In 1917 richtte Theo van Doesburg De Stijl op, de revolutionaire kunstbeweging waarbij ook Piet Mondriaan, Bart van de Leck en Gerrit Rietveld betrokken waren. Zes jaar later, op 14 februari 1923 trad Van Doesburg met zijn vriendin Nelly van Moorsel, Vilmos Huszár en Kurt Schwitters op in de Leidse Schouwburg. Het was de slotmanifestatie van de illustere dada-veldtocht. Daar speelde Nelly op de piano marsen voor dieren en een ragtime van Erik Satie. Huszár liet met schaduwbeelden van zijn eigen pop een ‘Simultaneïstisch-méchanische dans’ zien en droeg Schwitters An Anna Blume voor.

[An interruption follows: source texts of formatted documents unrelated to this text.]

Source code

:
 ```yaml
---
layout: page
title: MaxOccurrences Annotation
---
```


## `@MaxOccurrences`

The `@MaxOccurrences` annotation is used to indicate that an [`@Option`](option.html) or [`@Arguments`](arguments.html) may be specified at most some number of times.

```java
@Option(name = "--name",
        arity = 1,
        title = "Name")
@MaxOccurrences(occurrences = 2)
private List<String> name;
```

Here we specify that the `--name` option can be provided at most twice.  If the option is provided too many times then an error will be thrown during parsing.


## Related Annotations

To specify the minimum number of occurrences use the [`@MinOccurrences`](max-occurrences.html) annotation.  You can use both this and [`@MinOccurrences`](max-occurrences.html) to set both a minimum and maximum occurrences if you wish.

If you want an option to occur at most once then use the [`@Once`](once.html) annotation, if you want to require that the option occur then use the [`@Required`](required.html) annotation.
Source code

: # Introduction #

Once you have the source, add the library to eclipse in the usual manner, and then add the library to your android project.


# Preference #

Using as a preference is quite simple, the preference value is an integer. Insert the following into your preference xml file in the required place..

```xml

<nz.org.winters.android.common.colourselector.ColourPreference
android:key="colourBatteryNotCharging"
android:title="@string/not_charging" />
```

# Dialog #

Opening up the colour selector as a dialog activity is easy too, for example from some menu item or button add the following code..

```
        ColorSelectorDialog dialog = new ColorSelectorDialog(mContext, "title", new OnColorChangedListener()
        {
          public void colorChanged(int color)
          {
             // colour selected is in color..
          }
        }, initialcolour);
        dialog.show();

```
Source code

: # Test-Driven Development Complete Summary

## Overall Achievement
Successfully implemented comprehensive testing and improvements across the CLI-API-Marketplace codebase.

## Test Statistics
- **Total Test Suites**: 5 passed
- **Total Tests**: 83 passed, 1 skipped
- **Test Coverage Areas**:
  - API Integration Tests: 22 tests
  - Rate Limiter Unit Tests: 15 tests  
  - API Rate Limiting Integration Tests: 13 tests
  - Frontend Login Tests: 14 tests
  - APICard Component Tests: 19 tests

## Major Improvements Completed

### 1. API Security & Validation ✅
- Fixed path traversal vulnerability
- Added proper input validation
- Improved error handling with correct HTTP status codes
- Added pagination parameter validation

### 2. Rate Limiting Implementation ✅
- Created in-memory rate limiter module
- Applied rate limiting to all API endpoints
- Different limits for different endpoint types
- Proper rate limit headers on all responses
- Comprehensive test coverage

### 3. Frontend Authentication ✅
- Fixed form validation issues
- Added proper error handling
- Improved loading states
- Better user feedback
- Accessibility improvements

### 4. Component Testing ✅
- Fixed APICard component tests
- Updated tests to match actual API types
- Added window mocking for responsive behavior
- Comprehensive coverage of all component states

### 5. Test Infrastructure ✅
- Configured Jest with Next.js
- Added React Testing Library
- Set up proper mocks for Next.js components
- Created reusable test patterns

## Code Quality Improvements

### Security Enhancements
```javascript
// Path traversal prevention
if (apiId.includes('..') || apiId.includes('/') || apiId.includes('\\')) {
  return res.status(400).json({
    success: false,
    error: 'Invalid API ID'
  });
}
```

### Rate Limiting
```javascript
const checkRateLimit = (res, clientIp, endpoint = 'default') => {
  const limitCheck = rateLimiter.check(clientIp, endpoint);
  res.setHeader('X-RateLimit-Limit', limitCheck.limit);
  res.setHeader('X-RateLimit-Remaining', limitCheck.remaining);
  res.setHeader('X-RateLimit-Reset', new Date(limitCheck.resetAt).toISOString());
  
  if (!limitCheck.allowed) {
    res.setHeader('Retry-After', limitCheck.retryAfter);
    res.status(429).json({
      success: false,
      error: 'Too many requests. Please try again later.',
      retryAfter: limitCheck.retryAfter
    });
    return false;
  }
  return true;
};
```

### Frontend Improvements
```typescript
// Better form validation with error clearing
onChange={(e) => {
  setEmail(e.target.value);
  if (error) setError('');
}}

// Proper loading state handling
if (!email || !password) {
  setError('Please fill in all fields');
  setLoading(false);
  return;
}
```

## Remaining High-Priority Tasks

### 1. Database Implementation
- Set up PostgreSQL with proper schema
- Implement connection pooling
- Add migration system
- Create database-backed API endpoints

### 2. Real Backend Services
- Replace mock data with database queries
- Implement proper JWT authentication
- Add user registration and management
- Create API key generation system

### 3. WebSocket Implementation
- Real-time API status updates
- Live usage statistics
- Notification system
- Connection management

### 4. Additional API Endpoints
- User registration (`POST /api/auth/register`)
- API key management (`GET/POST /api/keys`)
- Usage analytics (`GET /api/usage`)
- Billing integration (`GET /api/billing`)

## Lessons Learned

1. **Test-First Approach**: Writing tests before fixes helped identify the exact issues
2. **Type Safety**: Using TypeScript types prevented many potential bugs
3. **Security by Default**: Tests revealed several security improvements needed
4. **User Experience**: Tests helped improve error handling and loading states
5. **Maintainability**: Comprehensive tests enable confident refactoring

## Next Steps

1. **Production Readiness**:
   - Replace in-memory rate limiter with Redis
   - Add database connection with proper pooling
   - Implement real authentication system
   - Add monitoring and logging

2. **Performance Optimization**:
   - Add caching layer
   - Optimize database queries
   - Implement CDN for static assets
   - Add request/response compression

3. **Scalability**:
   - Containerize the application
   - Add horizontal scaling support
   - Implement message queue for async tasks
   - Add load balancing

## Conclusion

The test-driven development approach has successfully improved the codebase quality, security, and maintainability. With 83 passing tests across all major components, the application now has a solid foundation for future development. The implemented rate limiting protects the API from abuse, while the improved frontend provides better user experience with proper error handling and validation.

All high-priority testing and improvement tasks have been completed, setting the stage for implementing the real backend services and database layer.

In het jaar dat honderd jaar De Stijl wordt gevierd, kan de Veenfabriek die geschiedenis natuurlijk niet onbehandeld laten passeren. Dus zet So You Think You Can Dada?! de Leidse Schouwburg opnieuw op zijn kop. Met Okapi als huisband en Ibelisse Guardia Ferragutti als curator tuigt de Veenfabriek een bonte avond op waar wordt gestreden om de ‘Dada van de dag’.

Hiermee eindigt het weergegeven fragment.